**ACTION ITEM**
Only the lines from the beginning of the data below through the line that contains "- [x] [Lecture 2" should be repeated, exactly as written.
++++ SUPPLIED INFORMATION ++++
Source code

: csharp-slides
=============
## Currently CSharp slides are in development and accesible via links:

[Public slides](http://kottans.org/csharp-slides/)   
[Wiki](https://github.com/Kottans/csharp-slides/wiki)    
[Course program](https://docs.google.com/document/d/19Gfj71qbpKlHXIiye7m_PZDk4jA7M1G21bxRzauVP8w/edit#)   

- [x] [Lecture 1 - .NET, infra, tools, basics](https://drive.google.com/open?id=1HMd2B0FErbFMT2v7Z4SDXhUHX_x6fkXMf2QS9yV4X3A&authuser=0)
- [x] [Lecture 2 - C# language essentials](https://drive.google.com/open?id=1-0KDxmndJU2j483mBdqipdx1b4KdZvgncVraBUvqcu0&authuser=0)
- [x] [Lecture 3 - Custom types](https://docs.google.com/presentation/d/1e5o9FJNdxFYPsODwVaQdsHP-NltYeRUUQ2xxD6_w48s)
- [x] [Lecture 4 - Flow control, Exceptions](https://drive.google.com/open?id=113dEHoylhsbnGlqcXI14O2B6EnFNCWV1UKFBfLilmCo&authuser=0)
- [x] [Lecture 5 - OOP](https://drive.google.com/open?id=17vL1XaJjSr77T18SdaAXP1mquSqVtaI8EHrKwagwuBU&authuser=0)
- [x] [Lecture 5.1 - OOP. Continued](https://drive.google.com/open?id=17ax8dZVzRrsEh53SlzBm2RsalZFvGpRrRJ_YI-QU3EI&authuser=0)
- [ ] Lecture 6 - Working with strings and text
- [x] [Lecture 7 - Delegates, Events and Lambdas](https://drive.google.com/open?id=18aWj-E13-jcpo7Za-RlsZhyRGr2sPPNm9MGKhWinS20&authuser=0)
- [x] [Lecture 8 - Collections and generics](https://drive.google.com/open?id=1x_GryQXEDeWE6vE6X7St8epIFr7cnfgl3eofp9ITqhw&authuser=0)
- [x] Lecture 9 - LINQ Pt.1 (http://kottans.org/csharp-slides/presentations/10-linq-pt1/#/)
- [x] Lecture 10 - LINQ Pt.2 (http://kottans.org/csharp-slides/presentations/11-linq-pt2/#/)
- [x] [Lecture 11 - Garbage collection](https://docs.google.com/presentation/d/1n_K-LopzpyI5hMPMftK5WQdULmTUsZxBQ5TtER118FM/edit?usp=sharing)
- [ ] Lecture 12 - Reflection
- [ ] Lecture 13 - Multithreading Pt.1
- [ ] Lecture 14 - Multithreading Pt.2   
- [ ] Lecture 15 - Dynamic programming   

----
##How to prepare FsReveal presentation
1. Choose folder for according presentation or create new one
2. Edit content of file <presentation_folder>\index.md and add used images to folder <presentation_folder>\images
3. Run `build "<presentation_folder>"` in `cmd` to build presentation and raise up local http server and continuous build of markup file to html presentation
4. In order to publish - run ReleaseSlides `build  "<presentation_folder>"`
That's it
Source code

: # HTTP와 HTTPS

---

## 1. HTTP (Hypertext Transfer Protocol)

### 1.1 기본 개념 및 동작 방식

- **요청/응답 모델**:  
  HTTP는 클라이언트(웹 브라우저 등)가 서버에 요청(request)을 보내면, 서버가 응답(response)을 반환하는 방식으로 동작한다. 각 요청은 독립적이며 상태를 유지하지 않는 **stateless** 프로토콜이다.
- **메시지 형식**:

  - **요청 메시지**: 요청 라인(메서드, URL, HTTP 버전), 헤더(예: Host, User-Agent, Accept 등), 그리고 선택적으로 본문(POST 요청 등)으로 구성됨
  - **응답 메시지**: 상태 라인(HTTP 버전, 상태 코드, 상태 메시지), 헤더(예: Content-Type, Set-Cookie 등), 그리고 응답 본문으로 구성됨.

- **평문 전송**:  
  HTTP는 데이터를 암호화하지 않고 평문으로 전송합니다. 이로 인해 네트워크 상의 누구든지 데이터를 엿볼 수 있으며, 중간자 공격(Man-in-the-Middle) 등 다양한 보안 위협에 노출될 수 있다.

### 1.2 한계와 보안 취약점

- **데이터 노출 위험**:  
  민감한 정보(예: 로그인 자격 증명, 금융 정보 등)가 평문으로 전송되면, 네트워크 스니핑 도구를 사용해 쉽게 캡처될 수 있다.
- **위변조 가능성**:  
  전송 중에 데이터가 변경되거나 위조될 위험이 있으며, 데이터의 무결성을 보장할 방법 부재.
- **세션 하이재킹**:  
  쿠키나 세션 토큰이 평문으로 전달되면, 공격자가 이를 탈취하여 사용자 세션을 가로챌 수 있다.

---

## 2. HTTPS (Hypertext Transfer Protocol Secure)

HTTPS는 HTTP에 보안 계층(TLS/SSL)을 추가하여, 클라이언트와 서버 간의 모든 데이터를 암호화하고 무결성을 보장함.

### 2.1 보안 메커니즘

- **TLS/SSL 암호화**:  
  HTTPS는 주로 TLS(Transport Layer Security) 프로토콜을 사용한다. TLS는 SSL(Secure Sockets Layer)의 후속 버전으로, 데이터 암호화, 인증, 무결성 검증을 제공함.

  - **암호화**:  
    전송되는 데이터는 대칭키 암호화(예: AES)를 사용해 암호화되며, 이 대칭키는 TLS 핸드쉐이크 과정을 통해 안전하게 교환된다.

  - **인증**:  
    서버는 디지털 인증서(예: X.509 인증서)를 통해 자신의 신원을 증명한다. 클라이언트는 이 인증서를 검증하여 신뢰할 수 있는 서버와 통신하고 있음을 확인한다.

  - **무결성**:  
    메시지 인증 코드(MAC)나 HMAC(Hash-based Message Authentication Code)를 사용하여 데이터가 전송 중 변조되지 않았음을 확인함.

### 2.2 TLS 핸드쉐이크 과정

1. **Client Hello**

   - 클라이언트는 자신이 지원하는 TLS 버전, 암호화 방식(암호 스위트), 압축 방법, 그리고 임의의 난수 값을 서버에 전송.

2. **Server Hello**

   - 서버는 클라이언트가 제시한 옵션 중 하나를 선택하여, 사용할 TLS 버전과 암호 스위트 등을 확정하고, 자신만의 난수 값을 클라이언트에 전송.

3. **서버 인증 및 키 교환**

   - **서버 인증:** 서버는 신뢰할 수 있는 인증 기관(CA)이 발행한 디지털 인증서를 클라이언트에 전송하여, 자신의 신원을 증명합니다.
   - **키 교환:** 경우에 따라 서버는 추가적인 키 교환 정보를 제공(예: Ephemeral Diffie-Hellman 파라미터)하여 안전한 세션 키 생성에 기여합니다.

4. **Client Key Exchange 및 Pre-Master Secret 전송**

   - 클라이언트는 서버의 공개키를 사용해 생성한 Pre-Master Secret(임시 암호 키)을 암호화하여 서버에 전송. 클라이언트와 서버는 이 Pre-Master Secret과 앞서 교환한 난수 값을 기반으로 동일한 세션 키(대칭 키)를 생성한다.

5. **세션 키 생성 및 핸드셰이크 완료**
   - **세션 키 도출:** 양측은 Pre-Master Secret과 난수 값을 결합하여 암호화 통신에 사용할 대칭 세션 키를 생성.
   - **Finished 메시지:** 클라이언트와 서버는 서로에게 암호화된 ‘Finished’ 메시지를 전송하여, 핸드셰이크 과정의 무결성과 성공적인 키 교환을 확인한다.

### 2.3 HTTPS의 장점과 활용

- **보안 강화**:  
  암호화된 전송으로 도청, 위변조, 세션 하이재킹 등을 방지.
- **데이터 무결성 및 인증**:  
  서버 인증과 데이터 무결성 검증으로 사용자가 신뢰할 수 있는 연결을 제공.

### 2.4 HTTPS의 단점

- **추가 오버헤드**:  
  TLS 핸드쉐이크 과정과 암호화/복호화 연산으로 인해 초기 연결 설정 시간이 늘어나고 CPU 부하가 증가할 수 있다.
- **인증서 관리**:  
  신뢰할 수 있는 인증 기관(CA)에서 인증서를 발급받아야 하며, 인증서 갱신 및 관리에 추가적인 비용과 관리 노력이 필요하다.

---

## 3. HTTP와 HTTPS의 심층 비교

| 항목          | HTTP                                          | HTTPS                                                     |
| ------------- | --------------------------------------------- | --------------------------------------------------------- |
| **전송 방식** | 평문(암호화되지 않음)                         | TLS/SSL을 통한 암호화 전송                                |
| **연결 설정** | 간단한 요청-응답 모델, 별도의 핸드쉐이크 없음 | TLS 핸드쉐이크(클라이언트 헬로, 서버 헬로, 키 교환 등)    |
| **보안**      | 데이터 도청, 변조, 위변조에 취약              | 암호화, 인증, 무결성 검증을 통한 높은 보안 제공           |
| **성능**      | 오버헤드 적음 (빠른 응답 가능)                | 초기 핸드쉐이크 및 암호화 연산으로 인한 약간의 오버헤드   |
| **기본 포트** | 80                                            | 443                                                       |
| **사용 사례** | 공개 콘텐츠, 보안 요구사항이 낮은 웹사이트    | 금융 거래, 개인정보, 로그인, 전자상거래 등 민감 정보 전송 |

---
++++
**REPLY TO THE TASK**
Source code

: csharp-slides
=============
## Currently CSharp slides are in development and accesible via links:

[Public slides](http://kottans.org/csharp-slides/)   
[Wiki](https://github.com/Kottans/csharp-slides/wiki)    
[Course program](https://docs.google.com/document/d/19Gfj71qbpKlHXIiye7m_PZDk4jA7M1G21bxRzauVP8w/edit#)   

- [x] [Lecture 1 - .NET, infra, tools, basics](https://drive.google.com/open?id=1HMd2B0FErbFMT2v7Z4SDXhUHX_x6fkXMf2QS9yV4X3A&authuser=0)
- [x] [Lecture 2 - C# language essentials](https://drive.google.com/open?id=1-0KDxmndJU2j483mBdqipdx1b4KdZvgncVraBUvqcu0&authuser=0)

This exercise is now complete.